EXCERPTED RECORDS Block Start

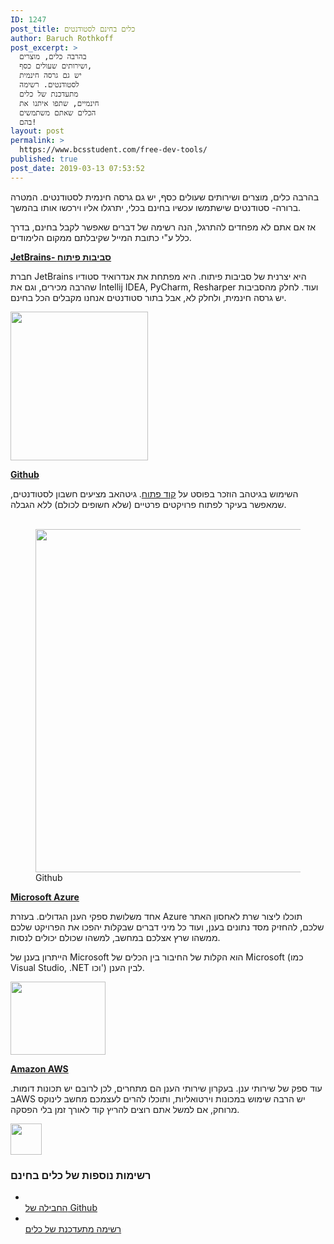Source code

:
 ```yaml
---
ID: 1247
post_title: כלים בחינם לסטודנטים
author: Baruch Rothkoff
post_excerpt: >
  בהרבה כלים, מוצרים
  ושירותים שעולים כסף,
  יש גם גרסה חינמית
  לסטודנטים. רשימה
  מתעדכנת של כלים
  חינמיים, שתפו איתנו את
  הכלים שאתם משתמשים
  בהם!
layout: post
permalink: >
  https://www.bcsstudent.com/free-dev-tools/
published: true
post_date: 2019-03-13 07:53:52
---
```

<!-- wp:paragraph -->
<p>בהרבה כלים, מוצרים ושירותים שעולים כסף, יש גם גרסה חינמית לסטודנטים. המטרה ברורה- סטודנטים שישתמשו עכשיו בחינם בכלי, יתרגלו אליו וירכשו אותו בהמשך.</p>
<!-- /wp:paragraph -->

<!-- wp:paragraph -->
<p>אז אם אתם לא מפחדים להתרגל, הנה רשימה של דברים שאפשר לקבל בחינם, בדרך כלל ע"י כתובת המייל שקיבלתם ממקום הלימודים.</p>
<!-- /wp:paragraph -->

<p><a href="https://www.jetbrains.com/student/" target="_blank" rel="noopener noreferrer"><strong>JetBrains- סביבות פיתוח</strong></a></p>
<p>חברת JetBrains היא יצרנית של סביבות פיתוח. היא מפתחת את אנדרואיד סטודיו שהרבה מכירים, וגם את Intellij IDEA, PyCharm, Resharper ועוד. לחלק מהסביבות יש גרסה חינמית, ולחלק לא, אבל בתור סטודנטים אנחנו מקבלים הכל בחינם.</p>
<p>										<img width="220" height="238" src="https://www.bcsstudent.com/wp-content/uploads/2019/03/220px-JetBrains_Logo_2016.svg_.png" alt="">											</p>
<p><a href="https://education.github.com/pack/redeem/github" target="_blank" rel="noopener noreferrer"><strong>Github</strong></a></p>
<p>השימוש בגיטהב הוזכר בפוסט על <a href="https://www.bcsstudent.com/open-source/">קוד פתוח</a>. גיטהאב מציעים חשבון לסטודנטים, שמאפשר בעיקר לפתוח פרויקטים פרטיים (שלא חשופים לכולם) ללא הגבלה.</p>
<figure>
											<a href="https://education.github.com/pack/redeem/github" data-elementor-open-lightbox=""><br>
							<img width="660" height="549" src="https://www.bcsstudent.com/wp-content/uploads/2019/03/Octocat.png" alt="" srcset="https://i2.wp.com/www.bcsstudent.com/wp-content/uploads/2019/03/Octocat.png?w=800&amp;ssl=1 800w, https://i2.wp.com/www.bcsstudent.com/wp-content/uploads/2019/03/Octocat.png?resize=300%2C249&amp;ssl=1 300w, https://i2.wp.com/www.bcsstudent.com/wp-content/uploads/2019/03/Octocat.png?resize=768%2C638&amp;ssl=1 768w" sizes="(max-width: 660px) 100vw, 660px">								</a><figcaption>Github</figcaption></figure>
<p><a href="https://azure.microsoft.com/en-us/free/students/" target="_blank" rel="noopener noreferrer" data-wplink-edit="true"><strong>Microsoft Azure</strong></a></p>
<p>אחד משלושת ספקי הענן הגדולים. בעזרת Azure תוכלו ליצור שרת לאחסון האתר שלכם, להחזיק מסד נתונים בענן, ועוד כל מיני דברים שבקלות יהפכו את הפרויקט שלכם ממשהו שרץ אצלכם במחשב, למשהו שכולם יכולים לנסות.</p>
<p>הייתרון בענן של Microsoft הוא הקלות של החיבור בין הכלים של Microsoft (כמו Visual Studio, .NET וכו') לבין הענן.</p>
<p>										<img src="https://www.bcsstudent.com/wp-content/uploads/2019/03/Microsoft-Azure.svg" alt="" height="117.5" width="152">											</p>
<p><a href="https://aws.amazon.com/education/awseducate/" target="_blank" rel="noopener noreferrer"><strong>Amazon AWS</strong></a></p>
<p>עוד ספק של שירותי ענן. בעקרון שירותי הענן הם מתחרים, לכן לרובם יש תכונות דומות. בAWS יש הרבה שימוש במכונות וירטואליות, ותוכלו להרים לעצמכם מחשב לינוקס מרוחק, אם למשל אתם רוצים להריץ קוד לאורך זמן בלי הפסקה.</p>
<p>										<img src="https://www.bcsstudent.com/wp-content/uploads/2019/03/AWS-General_AWS-Cloud_light-bg.svg" alt="" height="50" width="50">											</p>
<h3>רשימות נוספות של כלים בחינם</h3>
<ul>
<li>
					<a href="https://education.github.com/pack" target="_blank" rel="noopener noreferrer"><br>
										החבילה של Github<br>
											</a>
									</li>
<li>
					<a href="https://github.com/AchoArnold/discount-for-student-dev" target="_blank" rel="noopener noreferrer"><br>
										רשימה מתעדכנת של כלים<br>
											</a>
									</li>
</ul>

EXCERPTED RECORDS Block End

→ **EXERCISE DESCRIPTION**
Repeat exactly the lines from the start of the entries down to the line with "<p>אז אם אתם", keeping both ends but none of the pictures.

→ **PROBLEM SOLUTION**
Source code

:
 ```yaml
---
ID: 1247
post_title: כלים בחינם לסטודנטים
author: Baruch Rothkoff
post_excerpt: >
  בהרבה כלים, מוצרים
  ושירותים שעולים כסף,
  יש גם גרסה חינמית
  לסטודנטים. רשימה
  מתעדכנת של כלים
  חינמיים, שתפו איתנו את
  הכלים שאתם משתמשים
  בהם!
layout: post
permalink: >
  https://www.bcsstudent.com/free-dev-tools/
published: true
post_date: 2019-03-13 07:53:52
---
```

<!-- wp:paragraph -->
<p>בהרבה כלים, מוצרים ושירותים שעולים כסף, יש גם גרסה חינמית לסטודנטים. המטרה ברורה- סטודנטים שישתמשו עכשיו בחינם בכלי, יתרגלו אליו וירכשו אותו בהמשך.</p>
<!-- /wp:paragraph -->

<!-- wp:paragraph -->
<p>אז אם אתם לא מפחדים להתרגל, הנה רשימה של דברים שאפשר לקבל בחינם, בדרך כלל ע"י כתובת המייל שקיבלתם ממקום הלימודים.</p>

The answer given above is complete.